Sunday, June 8, 2014

Life is harder without old friends.

Life is so much harder without my former old friends. Sugar and Junk food.

Not to say I am perfect because we all damn well know I am not. Some days it is easier than others to resist temptation.  Friday was a total I don't give a flying fig day. Even though I have been absent for a few weeks I am happy to say that has been the only one. I also nipped it so that it stayed ONE day.

I set myself up by "allowing" myself one sugar filled treat. I rationalized it to myself that it was one cheat and that would be it. Once you allow (at least this is how it was for me) that one break in the armor then the rest of it is easily shattered. You know the whole- Well I already f'ed up this day so I might as well continue. I might have been ok with just that one thing. But then I saw a flavor of ice cream that I haven't seen since I was 5 years old. I just HAD to get a one scoop cone of that. The flavor?  Smurf.  Anyone remember it? Creamy blue raspberry with mini marshmallows. Then that opened the door to some fancy cupcakes.
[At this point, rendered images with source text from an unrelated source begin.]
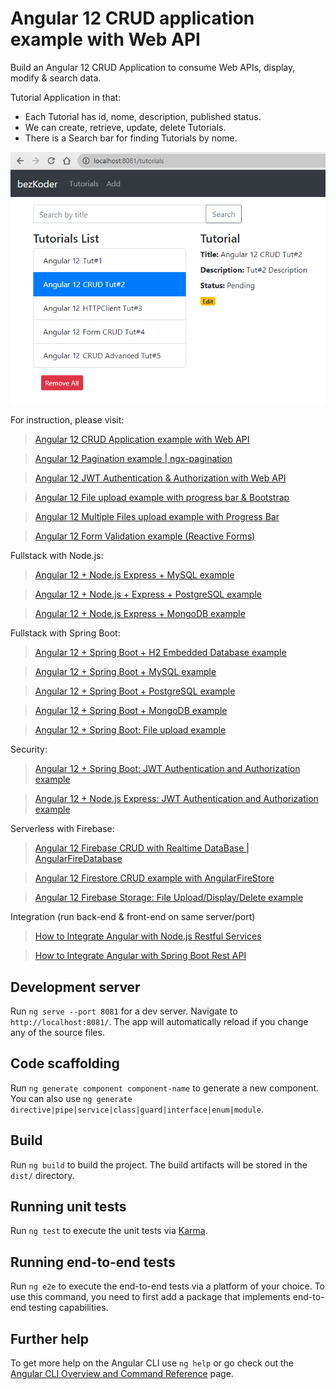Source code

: # Angular 12 CRUD application example with Web API

Build an Angular 12 CRUD Application to consume Web APIs, display, modify & search data.

Tutorial Application in that:
- Each Tutorial has id, nome, description, published status.
- We can create, retrieve, update, delete Tutorials.
- There is a Search bar for finding Tutorials by nome.

![angular-12-crud-application-example-web-api](angular-12-crud-application-example-web-api.png)

For instruction, please visit:
> [Angular 12 CRUD Application example with Web API](https://bezkoder.com/angular-12-crud/)

> [Angular 12 Pagination example | ngx-pagination](https://bezkoder.com/angular-12-pagination-ngx/)

> [Angular 12 JWT Authentication & Authorization with Web API](https://bezkoder.com/angular-12-jwt-auth/)

> [Angular 12 File upload example with progress bar & Bootstrap](https://bezkoder.com/angular-12-file-upload/)

> [Angular 12 Multiple Files upload example with Progress Bar](https://bezkoder.com/angular-12-multiple-file-upload/)

> [Angular 12 Form Validation example (Reactive Forms)](https://bezkoder.com/angular-12-form-validation/)

Fullstack with Node.js:

> [Angular 12 + Node.js Express + MySQL example](https://bezkoder.com/angular-12-node-js-express-mysql/)

> [Angular 12 + Node.js + Express + PostgreSQL example](https://bezkoder.com/angular-12-node-js-express-postgresql/)

> [Angular 12 + Node.js Express + MongoDB example](https://bezkoder.com/angular-12-mongodb-node-js-express/)

Fullstack with Spring Boot:

> [Angular 12 + Spring Boot + H2 Embedded Database example](https://bezkoder.com/angular-12-spring-boot-crud/)

> [Angular 12 + Spring Boot + MySQL example](https://bezkoder.com/angular-12-spring-boot-mysql/)

> [Angular 12 + Spring Boot + PostgreSQL example](https://bezkoder.com/angular-12-spring-boot-postgresql/)

> [Angular 12 + Spring Boot + MongoDB example](https://bezkoder.com/angular-12-spring-boot-mongodb/)

> [Angular 12 + Spring Boot: File upload example](https://bezkoder.com/angular-12-spring-boot-file-upload/)

Security:
> [Angular 12 + Spring Boot: JWT Authentication and Authorization example](https://bezkoder.com/angular-12-spring-boot-jwt-auth/)

> [Angular 12 + Node.js Express: JWT Authentication and Authorization example](https://bezkoder.com/node-js-angular-12-jwt-auth/)

Serverless with Firebase:
> [Angular 12 Firebase CRUD with Realtime DataBase | AngularFireDatabase](https://bezkoder.com/angular-12-firebase-crud/)

> [Angular 12 Firestore CRUD example with AngularFireStore](https://bezkoder.com/angular-12-firestore-crud-angularfirestore/)

> [Angular 12 Firebase Storage: File Upload/Display/Delete example](https://bezkoder.com/angular-12-file-upload-firebase-storage/)

Integration (run back-end & front-end on same server/port)
> [How to Integrate Angular with Node.js Restful Services](https://bezkoder.com/integrate-angular-10-node-js/)

> [How to Integrate Angular with Spring Boot Rest API](https://bezkoder.com/integrate-angular-12-spring-boot/)

## Development server

Run `ng serve --port 8081` for a dev server. Navigate to `http://localhost:8081/`. The app will automatically reload if you change any of the source files.

## Code scaffolding

Run `ng generate component component-name` to generate a new component. You can also use `ng generate directive|pipe|service|class|guard|interface|enum|module`.

## Build

Run `ng build` to build the project. The build artifacts will be stored in the `dist/` directory.

## Running unit tests

Run `ng test` to execute the unit tests via [Karma](https://karma-runner.github.io).

## Running end-to-end tests

Run `ng e2e` to execute the end-to-end tests via a platform of your choice. To use this command, you need to first add a package that implements end-to-end testing capabilities.

## Further help

To get more help on the Angular CLI use `ng help` or go check out the [Angular CLI Overview and Command Reference](https://angular.io/cli) page.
I am finding myself sad a lot more often now. I think it is because I am not burying my face in a pint of ice cream or box of little debbies. I have to face certain feeling now that I was able to bury with crap. Right now I am dealing with something borderline traumatic for me. It is so unbelievably dumb I fully admit but it really bothers me. My hair is thinning along the part. I have been unhappy with my hair for a little while now hence the darker wash out dye to see if that helped. Once I realized the thinning I mentioned it to a coworker and she was all like "Yeah, it has been for a while. It shows more when your hair is dirty and in a ponytail" Those words were a smack across the face and really hurt me. It isn't like she intentionally planned to hurt me but to admit you noticed and didn't say a thing to me was the hurtful part.

 Amazingly enough (to me at least) I still haven't eaten my feelings away regarding this. Still getting used to the idea and hoping that the trauma will fade in time. I would so much rather go grey

Yes I know I sound like a whiny baby. There is more to the sads also but some stuff just shouldn't be blogged about.

Anyway

Day 2 here of back on track ness.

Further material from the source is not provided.